韓雷一刻也不敢耽擱,立刻搭飛機飛回到黑三角。要說黑三角距離基古省也有幾百公里,而且這里并不通航,只有飛到邊境城市降落。韓磊這一番折騰,少說也是一整天的時間。令他心中感到安慰的是,竟然來了一架小型飛機在邊境等候他。
韓磊非常奇怪,問道:“我沒給你命令,是誰讓你來的?”
飛行員笑道:“韓軍,這一切是瑪麗小姐的安排。她說你今天就要返回來,讓我們在這兒候著。”

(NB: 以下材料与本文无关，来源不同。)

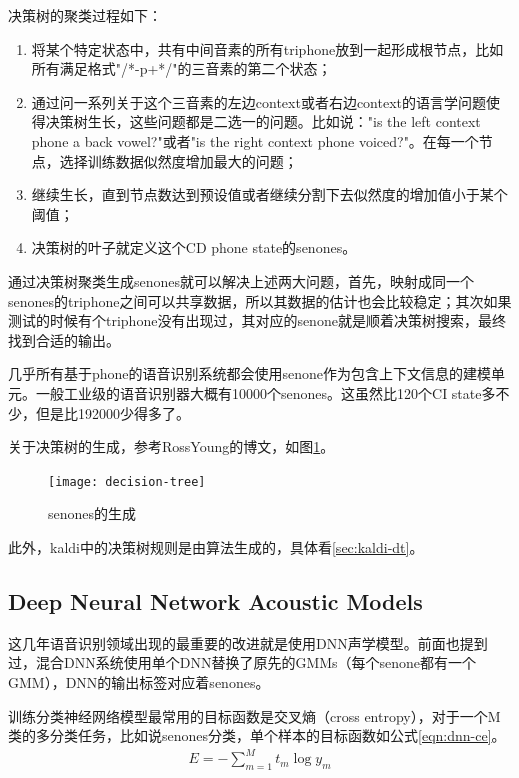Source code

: 决策树的聚类过程如下：
\begin{enumerate}
	\item 将某个特定状态中，共有中间音素的所有triphone放到一起形成根节点，比如所有满足格式"/*-p+*/"的三音素的第二个状态；
	\item 通过问一系列关于这个三音素的左边context或者右边context的语言学问题使得决策树生长，这些问题都是二选一的问题。比如说："is the left context phone a back vowel?"或者"is the right context phone voiced?"。在每一个节点，选择训练数据似然度增加最大的问题；
	\item 继续生长，直到节点数达到预设值或者继续分割下去似然度的增加值小于某个阈值；
	\item 决策树的叶子就定义这个CD phone state的senones。
\end{enumerate}

通过决策树聚类生成senones就可以解决上述两大问题，首先，映射成同一个senones的triphone之间可以共享数据，所以其数据的估计也会比较稳定；其次如果测试的时候有个triphone没有出现过，其对应的senone就是顺着决策树搜索，最终找到合适的输出。


几乎所有基于phone的语音识别系统都会使用senone作为包含上下文信息的建模单元。一般工业级的语音识别器大概有10000个senones。这虽然比120个CI state多不少，但是比192000少得多了。

关于决策树的生成，参考RossYoung的博文，如图\ref{fig:decision-tree}。
\begin{figure}[htbp]
	\centering
	\texttt{[image: decision-tree]}
	\caption{senones的生成\label{fig:decision-tree}}
\end{figure}

此外，kaldi中的决策树规则是由算法生成的，具体看\ref{sec:kaldi-dt}。

\subsection{Deep Neural Network Acoustic Models} 
\label{sub:dnn-am}
这几年语音识别领域出现的最重要的改进就是使用DNN声学模型。前面也提到过，混合DNN系统使用单个DNN替换了原先的GMMs（每个senone都有一个GMM），DNN的输出标签对应着senones。

训练分类神经网络模型最常用的目标函数是交叉熵（cross entropy），对于一个M类的多分类任务，比如说senones分类，单个样本的目标函数如公式\ref{eqn:dnn-ce}。
\begin{align}
\label{eqn:dnn-ce}
E = -\sum_{m=1}^{M} t_m\log{y_m}
\end{align}

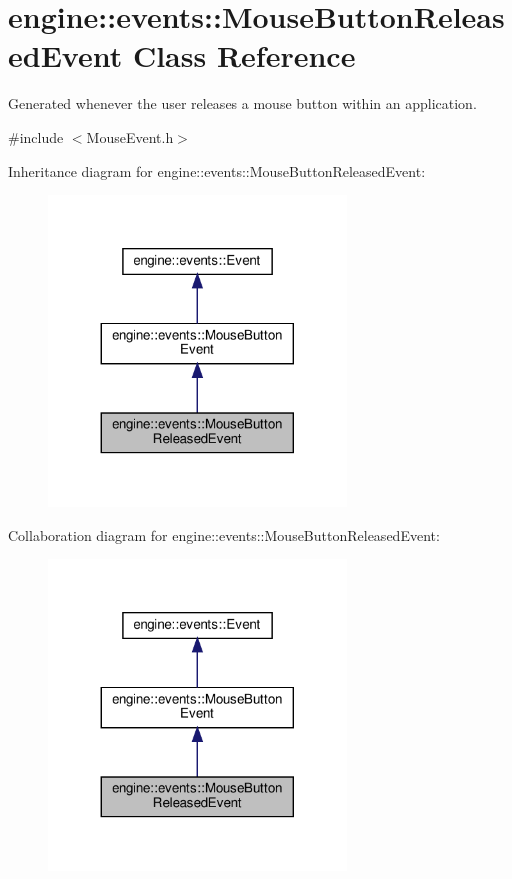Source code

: \hypertarget{classengine_1_1events_1_1MouseButtonReleasedEvent}{}\section{engine\+:\+:events\+:\+:Mouse\+Button\+Released\+Event Class Reference}
\label{classengine_1_1events_1_1MouseButtonReleasedEvent}


Generated whenever the user releases a mouse button within an application.  




{\ttfamily \#include $<$Mouse\+Event.\+h$>$}



Inheritance diagram for engine\+:\+:events\+:\+:Mouse\+Button\+Released\+Event\+:
\nopagebreak
\begin{figure}[H]
\begin{center}
\leavevmode
\includegraphics[width=224pt]{classengine_1_1events_1_1MouseButtonReleasedEvent__inherit__graph}
\end{center}
\end{figure}


Collaboration diagram for engine\+:\+:events\+:\+:Mouse\+Button\+Released\+Event\+:
\nopagebreak
\begin{figure}[H]
\begin{center}
\leavevmode
\includegraphics[width=224pt]{classengine_1_1events_1_1MouseButtonReleasedEvent__coll__graph}
\end{center}
\end{figure}
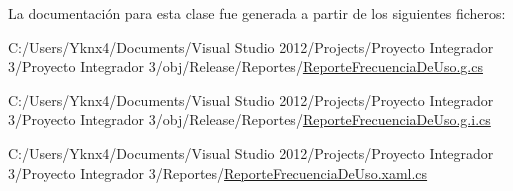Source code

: La documentación para esta clase fue generada a partir de los siguientes ficheros\-:\begin{DoxyCompactItemize}
\item 
C\-:/\-Users/\-Yknx4/\-Documents/\-Visual Studio 2012/\-Projects/\-Proyecto Integrador 3/\-Proyecto Integrador 3/obj/\-Release/\-Reportes/\hyperlink{_reporte_frecuencia_de_uso_8g_8cs}{Reporte\-Frecuencia\-De\-Uso.\-g.\-cs}\item 
C\-:/\-Users/\-Yknx4/\-Documents/\-Visual Studio 2012/\-Projects/\-Proyecto Integrador 3/\-Proyecto Integrador 3/obj/\-Release/\-Reportes/\hyperlink{_reporte_frecuencia_de_uso_8g_8i_8cs}{Reporte\-Frecuencia\-De\-Uso.\-g.\-i.\-cs}\item 
C\-:/\-Users/\-Yknx4/\-Documents/\-Visual Studio 2012/\-Projects/\-Proyecto Integrador 3/\-Proyecto Integrador 3/\-Reportes/\hyperlink{_reporte_frecuencia_de_uso_8xaml_8cs}{Reporte\-Frecuencia\-De\-Uso.\-xaml.\-cs}\end{DoxyCompactItemize}
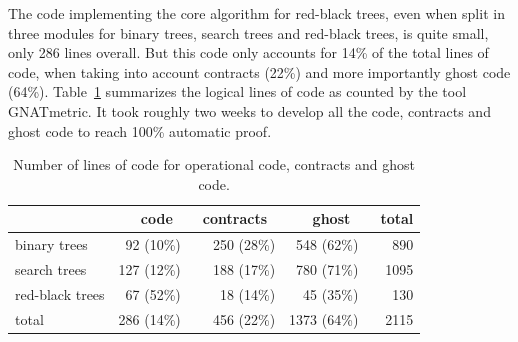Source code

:\documentclass{llncs}
\begin{document}
The code implementing the core algorithm for red-black trees, even when split
in three modules for binary trees, search trees and red-black trees, is quite
small, only 286 lines overall. But this code only accounts for 14\% of the
total lines of code, when taking into account contracts (22\%) and more
importantly ghost code (64\%). Table~\ref{tab-sloc} summarizes the logical
lines of code as counted by the tool GNATmetric.
It took roughly two weeks to develop all the code, contracts and ghost code to
reach 100\% automatic proof.

\vspace{-0.5cm}
\begin{table}[ht]
\begin{center}
\begin{tabular}{l||r|r|r|r}
                & ~code~       & ~contracts~  &      ~ghost~  & ~total \\ \hline
binary trees    & 92  (10\%) & 250 (28\%) & 548  (62\%) & 890 \\
search trees    & 127 (12\%) & 188 (17\%) & 780  (71\%) & 1095 \\
red-black trees & 67  (52\%) & 18  (14\%) & 45   (35\%) & 130 \\ \hline
total           & 286 (14\%) & 456 (22\%) & 1373 (64\%) & 2115 \\
\end{tabular}
\vspace*{5mm}
\caption{\label{tab-sloc} Number of lines of code for operational code, contracts and ghost code.}
\vspace*{-10mm}
\end{center}
\end{table}

\end{document}

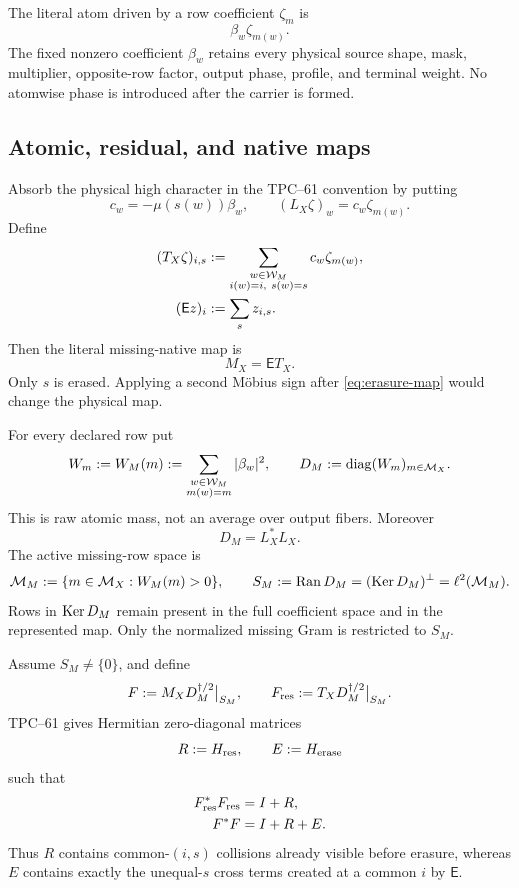 The literal atom driven by a row coefficient \(\zeta_m\) is
\[
 \beta_w\zeta_{m(w)}.
\]
The fixed nonzero coefficient \(\beta_w\) retains every physical source
shape, mask, multiplier, opposite-row factor, output phase, profile, and
terminal weight.  No atomwise phase is introduced after the carrier is
formed.

\subsection{Atomic, residual, and native maps}

Absorb the physical high character in the TPC--61 convention by putting
\begin{equation}
 c_w=-\mu(s(w))\beta_w,\qquad
 (L_X\zeta)_w=c_w\zeta_{m(w)}.
 \label{eq:atomic-lift}
\end{equation}
Define
\begin{align}
 (T_X\zeta)_{i,s}
 &:=
 \sum_{\substack{w\in\cW_M\\i(w)=i,\ s(w)=s}}
 c_w\zeta_{m(w)},
 \label{eq:residual-map}\\
 (\mathsf Ez)_i&:=\sum_s z_{i,s}.
 \label{eq:erasure-map}
\end{align}
Then the literal missing-native map is
\begin{equation}
 \boxed{M_X=\mathsf ET_X.}
 \label{eq:missing-native-factorization}
\end{equation}
Only \(s\) is erased.  Applying a second Möbius sign after
\eqref{eq:erasure-map} would change the physical map.

For every declared row put
\begin{equation}
 W_m:=W_M(m)
 :=
 \sum_{\substack{w\in\cW_M\\m(w)=m}}|\beta_w|^2,
 \qquad
 D_M:=\diag(W_m)_{m\in\cM_X}.
 \label{eq:raw-row-mass}
\end{equation}
This is raw atomic mass, not an average over output fibers.  Moreover
\[
 D_M=L_X^*L_X.
\]
The active missing-row space is
\begin{equation}
 \cM_M:=\{m\in\cM_X:W_M(m)>0\},
 \qquad
 S_M:=\Ran D_M=(\Ker D_M)^\perp
     =\ell^2(\cM_M).
 \label{eq:active-row-space}
\end{equation}
Rows in \(\Ker D_M\) remain present in the full coefficient space and in
the represented map.  Only the normalized missing Gram is restricted to
\(S_M\).

Assume \(S_M\ne\{0\}\), and define
\begin{equation}
 F:=M_XD_M^{\dagger/2}\big|_{S_M},
 \qquad
 F_{\rm res}:=T_XD_M^{\dagger/2}\big|_{S_M}.
 \label{eq:normalized-incidences}
\end{equation}
TPC--61 gives Hermitian zero-diagonal matrices
\[
 R:=H_{\rm res},\qquad E:=H_{\rm erase}
\]
such that
\begin{align}
 F_{\rm res}^*F_{\rm res}&=I+R,
 \label{eq:residual-gram}\\
 F^*F&=I+R+E.
 \label{eq:native-gram}
\end{align}
Thus \(R\) contains common-\((i,s)\) collisions already visible before
erasure, whereas \(E\) contains exactly the unequal-\(s\) cross terms
created at a common \(i\) by \(\mathsf E\).

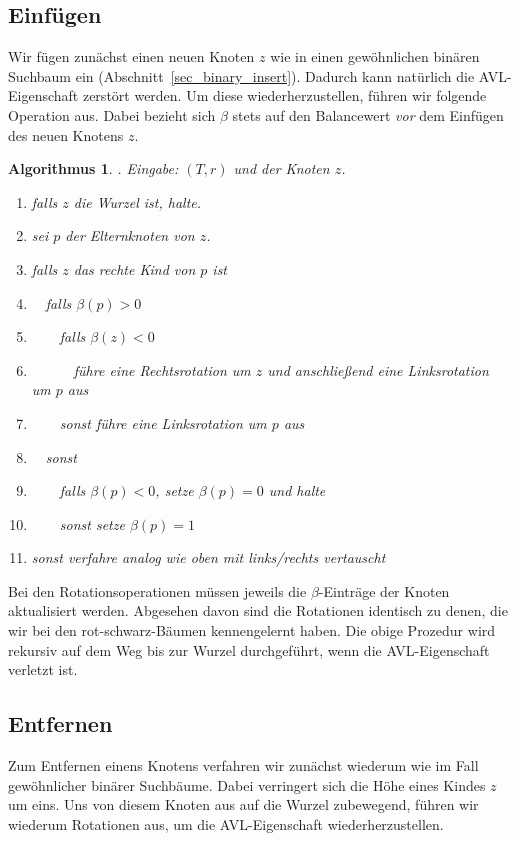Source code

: \documentclass[10pt,reqno]{amsart}
\numberwithin{equation}{section}
\newtheorem{algorithm}[definition]{Algorithmus}
\begin{document}
\subsection{Einf\"ugen}\label{sec_avl_insert}
Wir f\"ugen zun\"achst einen neuen Knoten $z$ wie in einen gew\"ohnlichen bin\"aren Suchbaum ein (Abschnitt~\ref{sec_binary_insert}).
Dadurch kann nat\"urlich die AVL-Eigenschaft zerst\"ort werden.
Um diese wiederherzustellen, f\"uhren wir folgende Operation aus.
Dabei bezieht sich $\beta$ stets auf den Balancewert {\em vor} dem Einf\"ugen des neuen Knotens $z$.

\begin{algorithm}. {\em Eingabe:} $(T,r)$ und der Knoten $z$.
	\begin{enumerate}
		\item falls $z$ die Wurzel ist, halte.
		\item sei $p$ der Elternknoten von $z$.
		\item falls $z$ das rechte Kind von $p$ ist
		\item $\quad$falls $\beta(p)>0$
		\item $\qquad$falls $\beta(z)<0$
		\item $\quad\qquad$f\"uhre eine Rechtsrotation um $z$ und anschlie\ss end eine Linksrotation um $p$ aus
		\item $\qquad$sonst f\"uhre eine Linksrotation um $p$ aus
		\item $\quad$sonst
		\item $\qquad$falls $\beta(p)<0$, setze $\beta(p)=0$ und halte
		\item $\qquad$sonst setze $\beta(p)=1$ %
		\item sonst verfahre analog wie oben mit links/rechts vertauscht
	\end{enumerate}
\end{algorithm}

Bei den Rotationsoperationen m\"ussen jeweils die $\beta$-Eintr\"age der Knoten aktualisiert werden.
Abgesehen davon sind die Rotationen identisch zu denen, die wir bei den rot-schwarz-B\"aumen kennengelernt haben.
Die obige Prozedur wird rekursiv auf dem Weg bis zur Wurzel durchgef\"uhrt, wenn die AVL-Eigenschaft verletzt ist.

\subsection{Entfernen}\label{sec_avl_delete}
Zum Entfernen einens Knotens verfahren wir zun\"achst wiederum wie im Fall gew\"ohnlicher bin\"arer Suchb\"aume.
Dabei verringert sich die H\"ohe eines Kindes $z$ um eins.
Uns von diesem Knoten aus auf die Wurzel zubewegend, f\"uhren wir wiederum Rotationen aus, um die AVL-Eigenschaft wiederherzustellen.
\end{document}
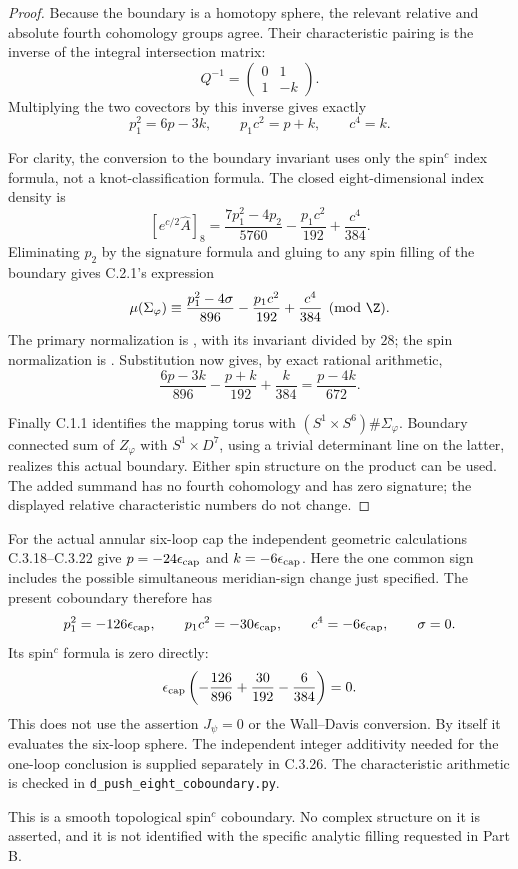 \begin{proof}
Because the boundary is a homotopy sphere, the relevant relative
and absolute fourth cohomology groups agree. Their characteristic
pairing is the inverse of the integral intersection matrix:
\[
 Q^{-1}=\begin{pmatrix}0&1\\1&-k\end{pmatrix}.
\]
Multiplying the two covectors by this inverse gives exactly
\[
 p_1^2=6p-3k,\qquad p_1c^2=p+k,\qquad c^4=k.
\]

For clarity, the conversion to the boundary invariant uses only
the spin$^c$ index formula, not a knot-classification formula.
The closed eight-dimensional index density is
\[
 [e^{c/2}\widehat A]_8
 =\frac{7p_1^2-4p_2}{5760}
       -\frac{p_1c^2}{192}+\frac{c^4}{384}.
\]
Eliminating $p_2$ by the signature formula and gluing to any spin
filling of the boundary gives C.2.1's expression
\[
 \mu(\Sigma_\varphi)\equiv
 \frac{p_1^2-4\sigma}{896}
 -\frac{p_1c^2}{192}+\frac{c^4}{384}\pmod\Z.
\]
The primary normalization is
\citet[Section 2.2, equation (2.1)]{CrowleyNordstrom2020},
with its invariant divided by $28$; the spin normalization is
\citet[Section 6, equation (11)]{EellsKuiper1962}.
Substitution now gives, by exact rational arithmetic,
\[
 \frac{6p-3k}{896}-\frac{p+k}{192}+\frac{k}{384}
       =\frac{p-4k}{672}.
\]

Finally C.1.1 identifies the mapping torus with
$(S^1\times S^6)\#\Sigma_\varphi$. Boundary connected sum
of $Z_\varphi$ with $S^1\times D^7$, using a trivial determinant
line on the latter, realizes this actual boundary. Either spin
structure on the product can be used. The added summand has no
fourth cohomology and has zero signature; the displayed relative
characteristic numbers do not change.
\end{proof}

\begin{remark}
For the actual annular six-loop cap the independent geometric
calculations C.3.18--C.3.22 give
$p=-24\epsilon_{\rm cap}$ and $k=-6\epsilon_{\rm cap}$.
Here the one common sign includes the possible simultaneous
meridian-sign change just specified.
The present coboundary therefore has
\[
 p_1^2=-126\epsilon_{\rm cap},\qquad
 p_1c^2=-30\epsilon_{\rm cap},\qquad
 c^4=-6\epsilon_{\rm cap},\qquad \sigma=0.
\]
Its spin$^c$ formula is zero directly:
\[
 \epsilon_{\rm cap}
 \left(-\frac{126}{896}+\frac{30}{192}
                         -\frac{6}{384}\right)=0.
\]
This does not use the assertion $J_\psi=0$ or the Wall--Davis
conversion. By itself it evaluates the six-loop sphere. The
independent integer additivity needed for the one-loop conclusion
is supplied separately in C.3.26. The characteristic arithmetic
is checked in \texttt{d\_push\_eight\_coboundary.py}.

This is a smooth topological spin$^c$ coboundary. No complex
structure on it is asserted, and it is not identified with the
specific analytic filling requested in Part B.
\end{remark}

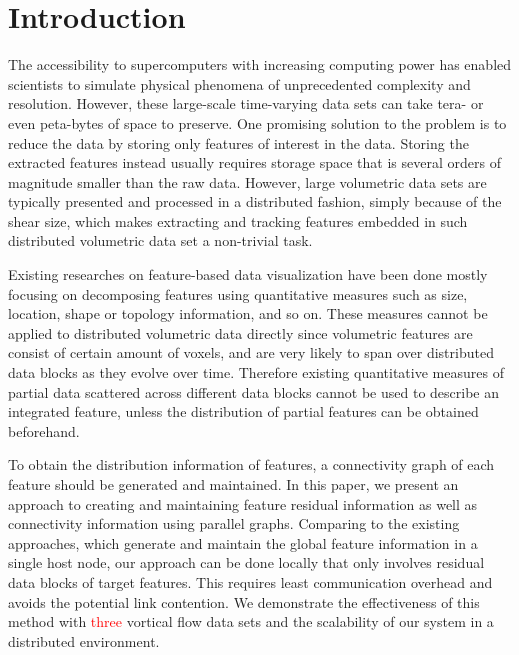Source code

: \documentclass[10pt, conference, compsocconf]{IEEEtran}
\begin{document}
\section{Introduction}

The accessibility to supercomputers with increasing computing power has enabled scientists to simulate physical phenomena of unprecedented complexity and resolution. However, these large-scale time-varying data sets can take tera- or even peta-bytes of space to preserve. One promising solution to the problem is to reduce the data by storing only features of interest in the data. Storing the extracted features instead usually requires storage space that is several orders of magnitude smaller than the raw data. However, large volumetric data sets are typically presented and processed in a distributed fashion, simply because of the shear size, which makes extracting and tracking features embedded in such distributed volumetric data set a non-trivial task. 

Existing researches on feature-based data visualization have been done mostly focusing on decomposing features using quantitative measures such as size, location, shape or topology information, and so on. These measures cannot be applied to distributed volumetric data directly since volumetric features are consist of certain amount of voxels, and are very likely to span over distributed data blocks as they evolve over time. Therefore existing quantitative measures of partial data scattered across different data blocks cannot be used to describe an integrated feature, unless the distribution of partial features can be obtained beforehand.

To obtain the distribution information of features, a connectivity graph of each feature should be generated and maintained. In this paper, we present an approach to creating and maintaining feature residual information as well as connectivity information using parallel graphs. Comparing to the existing approaches, which generate and maintain the global feature information in a single host node, our approach can be done locally that only involves residual data blocks of target features. This requires least communication overhead and avoids the potential link contention. We demonstrate the effectiveness of this method with \textcolor{red}{three} vortical flow data sets and the scalability of our system in a distributed environment.
\end{document}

韓磊的內心蒙著一層陰影,他自己也測不出這陰影的面積究竟有多么大。這一切源于妹妹瑪麗在空軍和裝甲兵團的影響力。大將軍無權調動的這兩支部隊卻在瑪麗的指揮調度下得心應手。
黑三角直屬團硝煙彌漫,馮杰正率領100多人,對裴元發一伙叛軍人進行圍攻。戰斗持續了一天一夜,馮杰幾次喊話,被包圍的主帥裴元發就是不投降,非要等韓雷回來,再與馮杰當庭對質。馮杰惱羞成怒,如果不是瑪麗一再阻攔,他早就把這一伙兒叛軍消滅了。馮杰的幾次請示,都被瑪麗駁回。
韓雷有一種前所未有過的信任危機。他的新來的把兄弟體罰士兵,克扣軍餉。他提拔的副營長裴元發笑里藏刀,表面忠厚老實,背地里干著陰損的壞事兒。韓雷一時間不知道該相信誰?特戰營的火力是黑三角直屬團中最精良的。特戰隊員們不僅身配高爆手雷,而且使用的清一色的美式狙擊沖鋒兩用步槍。這種步槍威力巨大,可以連發,也可以單獨作為狙擊槍使用。
馮杰見韓雷風塵仆仆的向他走來,馮杰低著頭,皮鞋使勁在地上蹭著,像是一對兒初戀的情人鬧了矛盾有些難為情。
韓雷鐵青著臉說道:“馮杰,究竟發生什么事兒了?”
馮杰滿不在乎的樣子:“能有啥事兒啊,裴元發這小子人心不足蛇吞象唄。你剛走不久,這小子悄悄分發干糧,準備武器,有兩個兄弟悄悄的向我報信兒說裴元發要叛亂。當時我還沒相信,我叫手下的弟兄們留意著培元發的動向。結果這小子當天晚上就起兵了,殺了特戰營的門崗,奪了汽車。他帶著一伙人包圍了我的營房,幸虧我提早防范,不然我就被這小子包餃子了。”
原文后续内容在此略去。